È quindi d´accordo con il ministro della Difesa israeliano, Ehud Barak, quando dice che è Gaza la fonte di ogni terrore?
«No, mi sembra solo una frase di propaganda con cui giustificare l´immediata rappresaglia sulla Striscia».
Secondo i servizi israeliani il commando era composto da una ventina di uomini. La precisione dei loro attacchi e la loro potenza di fuoco - lanciarazzi, mine, mortai - ricorda gli attentati compiuti da Al Qaeda in Iraq e in Afghanistan. Si può parlare anche in questo caso di una rete internazionale del terrore?
«E se fossero gli iraniani che attraverso gli Hezbollah libanesi e i gruppi più estremisti di Hamas cercano di aprire un nuovo fronte mediatico per stornare l´interesse che il mondo porta a quanto accade in Siria? Per l´Iran la caduta di Assad in Siria potrebbe rivelarsi un colpo molto duro».
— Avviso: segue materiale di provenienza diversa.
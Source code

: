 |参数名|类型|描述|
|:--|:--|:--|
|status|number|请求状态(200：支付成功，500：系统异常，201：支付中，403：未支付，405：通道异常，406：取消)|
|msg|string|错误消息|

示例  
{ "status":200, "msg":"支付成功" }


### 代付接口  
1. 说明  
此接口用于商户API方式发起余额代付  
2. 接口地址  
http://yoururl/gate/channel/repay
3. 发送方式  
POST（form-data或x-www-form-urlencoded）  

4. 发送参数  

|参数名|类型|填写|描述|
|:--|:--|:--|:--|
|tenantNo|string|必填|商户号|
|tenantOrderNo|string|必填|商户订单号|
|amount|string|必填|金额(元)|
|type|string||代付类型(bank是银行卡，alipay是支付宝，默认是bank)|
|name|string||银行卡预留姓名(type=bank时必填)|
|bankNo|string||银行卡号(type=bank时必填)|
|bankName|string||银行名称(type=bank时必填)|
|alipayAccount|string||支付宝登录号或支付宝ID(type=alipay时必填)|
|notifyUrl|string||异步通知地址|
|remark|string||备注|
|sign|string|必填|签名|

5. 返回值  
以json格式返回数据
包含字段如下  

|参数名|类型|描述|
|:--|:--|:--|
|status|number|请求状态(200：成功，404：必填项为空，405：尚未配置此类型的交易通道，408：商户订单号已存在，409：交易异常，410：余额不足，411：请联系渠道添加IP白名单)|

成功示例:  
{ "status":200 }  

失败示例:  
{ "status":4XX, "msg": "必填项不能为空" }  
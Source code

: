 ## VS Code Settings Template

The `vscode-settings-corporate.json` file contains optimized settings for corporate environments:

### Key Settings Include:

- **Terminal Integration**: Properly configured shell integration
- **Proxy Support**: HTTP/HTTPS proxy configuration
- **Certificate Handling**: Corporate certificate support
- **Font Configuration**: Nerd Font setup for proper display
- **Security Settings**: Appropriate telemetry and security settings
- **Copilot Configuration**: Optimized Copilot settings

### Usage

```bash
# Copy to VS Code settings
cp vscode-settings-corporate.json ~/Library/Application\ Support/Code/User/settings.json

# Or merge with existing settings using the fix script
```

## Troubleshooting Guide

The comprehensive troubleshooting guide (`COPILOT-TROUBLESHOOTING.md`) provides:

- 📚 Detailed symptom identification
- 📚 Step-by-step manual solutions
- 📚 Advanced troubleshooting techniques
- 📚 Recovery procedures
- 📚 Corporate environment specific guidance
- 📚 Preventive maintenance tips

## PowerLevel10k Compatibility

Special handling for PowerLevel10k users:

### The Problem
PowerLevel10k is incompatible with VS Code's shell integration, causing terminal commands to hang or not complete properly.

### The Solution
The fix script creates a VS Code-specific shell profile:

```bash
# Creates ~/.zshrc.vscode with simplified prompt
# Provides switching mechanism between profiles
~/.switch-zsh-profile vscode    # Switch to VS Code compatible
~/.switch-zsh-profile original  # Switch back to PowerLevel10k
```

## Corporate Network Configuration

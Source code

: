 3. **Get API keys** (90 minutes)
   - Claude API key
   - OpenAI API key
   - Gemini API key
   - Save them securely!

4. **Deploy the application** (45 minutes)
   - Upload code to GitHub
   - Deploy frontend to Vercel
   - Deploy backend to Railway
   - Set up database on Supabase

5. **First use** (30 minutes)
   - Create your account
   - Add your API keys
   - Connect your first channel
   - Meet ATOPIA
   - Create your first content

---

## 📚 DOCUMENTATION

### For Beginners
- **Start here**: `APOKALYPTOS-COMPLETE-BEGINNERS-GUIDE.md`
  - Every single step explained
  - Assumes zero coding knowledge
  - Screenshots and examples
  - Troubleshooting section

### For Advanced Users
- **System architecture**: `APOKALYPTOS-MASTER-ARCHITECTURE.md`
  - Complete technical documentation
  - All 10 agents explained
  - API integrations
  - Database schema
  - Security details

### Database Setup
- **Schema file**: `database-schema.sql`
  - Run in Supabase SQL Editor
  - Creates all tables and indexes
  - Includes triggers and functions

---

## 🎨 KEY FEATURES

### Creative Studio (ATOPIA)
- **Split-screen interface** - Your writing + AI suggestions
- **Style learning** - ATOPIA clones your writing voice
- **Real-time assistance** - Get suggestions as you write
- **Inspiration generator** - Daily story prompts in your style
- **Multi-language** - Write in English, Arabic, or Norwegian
C´è chi sostiene che attacchi come questi sono riconducili alla politica degli insediamenti israeliani voluta da Netanyahu. È d´accordo?
«No, mi sembra un´opinione pretestuosa. Se così fosse, i terroristi avrebbero piuttosto attaccato un insediamento. Hanno invece ucciso nel cuore di Israele, in un luogo altamente simbolico».
Le sembra ancora possibile il raggiungimento della pace?
«Il nostro dovere è quello di non rassegnarci. La pace sopraggiungerà quando non ci sarà più speranza. Il peggio deve forse ancora arrivare. Solo allora, quando israeliani e palestinesi si troveranno davvero al buio, apparirà la luce».